The trick on these occasions is to never be high and mighty. Some basic friendliness can reveal a great deal which would otherwise be hard to discover. Here’s someone who works in this place. They will have a lot of local knowledge, about the place, the people, how it’s managed and much else beside.

‘Oh, where does it say that?’
‘Come with me and I’ll show you’. I’m intrigued by this and we chat away as we walk around the back of the buildings.
‘But why can’t I take photographs, surely people take photographs here all the time?’
‘It’s private land’.
‘Yes but what difference does that make?’
‘It’s the management’, he explains, ‘they don’t want people taking photographs of the buildings’.
They must be paranoid people. But what are they paranoid about? Strange how all this wealth makes some people so suspicious.

We stop outside a sign on a lamp post that clearly says: ‘Private Land’ and some details of the management company.

‘But it doesn’t say I can’t take photographs’. I may be wrong but I thought he was trying not to laugh. ‘It’s the management’ he said solemnly. And then that question slipped out again.

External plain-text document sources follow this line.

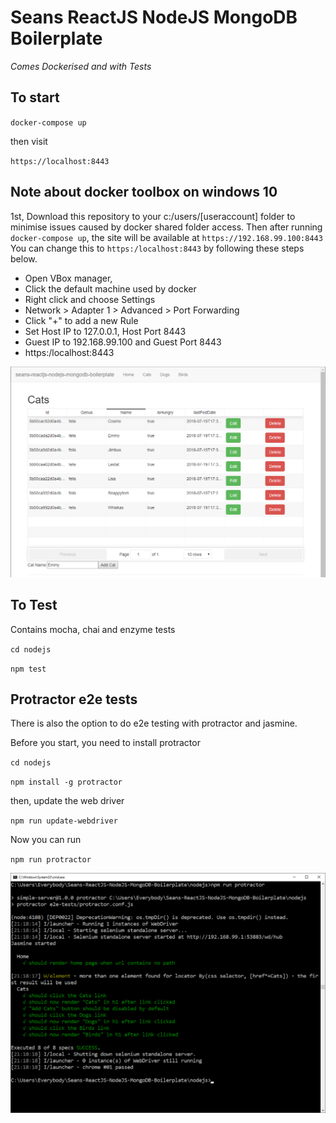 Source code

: # Seans ReactJS NodeJS MongoDB Boilerplate

*Comes Dockerised and with Tests*

## To start

`docker-compose up`

then visit

`https://localhost:8443`

## Note about docker toolbox on windows 10

1st, Download this repository to your c:/users/[useraccount] folder to minimise issues caused by docker shared folder access.
Then after running `docker-compose up`, the site will be available at `https://192.168.99.100:8443`
You can change this to `https:/localhost:8443` by following these steps below.

* Open VBox manager,
* Click the default machine used by docker
* Right click and choose Settings
* Network > Adapter 1 > Advanced > Port Forwarding
* Click "+" to add a new Rule
* Set Host IP to 127.0.0.1, Host Port 8443
* Guest IP to 192.168.99.100 and Guest Port 8443
* https:/localhost:8443

![Screenshot](screenshot.png)

## To Test

Contains mocha, chai and enzyme tests

`cd nodejs`

`npm test`

## Protractor e2e tests

There is also the option to do e2e testing with protractor and jasmine.

Before you start, you need to install protractor

`cd nodejs`

`npm install -g protractor`

then, update the web driver

`npm run update-webdriver`

Now you can run

`npm run protractor`

![protractor screenshot](protractorScreenshot.png)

‘Do you think you get paid enough’.
He looked at me and leaned back.
‘No way’, he said with a force that could stop a large boulder rolling down a mountain side.
‘Could you afford to live here my friend?’
‘No’, he said again, ‘not even in my dreams, not even in my dreams could I afford to live here.

We talked about the cost of living crisis. He told me he was originally from Turkey.
‘Have a good weekend’, I said as we parted, ‘you too’, he replied.

I left Nine Elms and its development. The next chapter of this story is Battersea Power Station and a walk across Battersea Park to trace the remains of the Festival of Britain. That chapter is still being written but there is an interesting link between Nine Elms and Battersea. Before I got to the power station itself I noticed a Rastafarian guy with orange high viz trousers and jacket and big boots and a rucksack. I asked him if this site was part of the new developments.

‘No mate’, he explained, ‘we’re building the super-sewer here. Eighty feet under the ground’. He pointed to the tarmac at our feet.
‘What do you think of that?’ I said pointing to Battersea Power Station.
‘Well they kept some of the features’, he said looking at it. We stood side by side.
‘And then they added £10 million apartments’, he explained pointing to the glass boxes which sit on top of the high red brick walls.
‘It will be a long time before I live in one of them’, I said.

‘We just build ’em mate’, he replied looking at me. ‘We don’t live in ’em’.
He said all this with a laughing smile and gave a thumbs up and wished that I would ‘ave a good ‘un’, all at the same time.

And the same to you. And all the other people I talked to and gave me a little of their time and thoughts and ideas and humour and insights and their light words and their heavy words.

For what is any place but the people?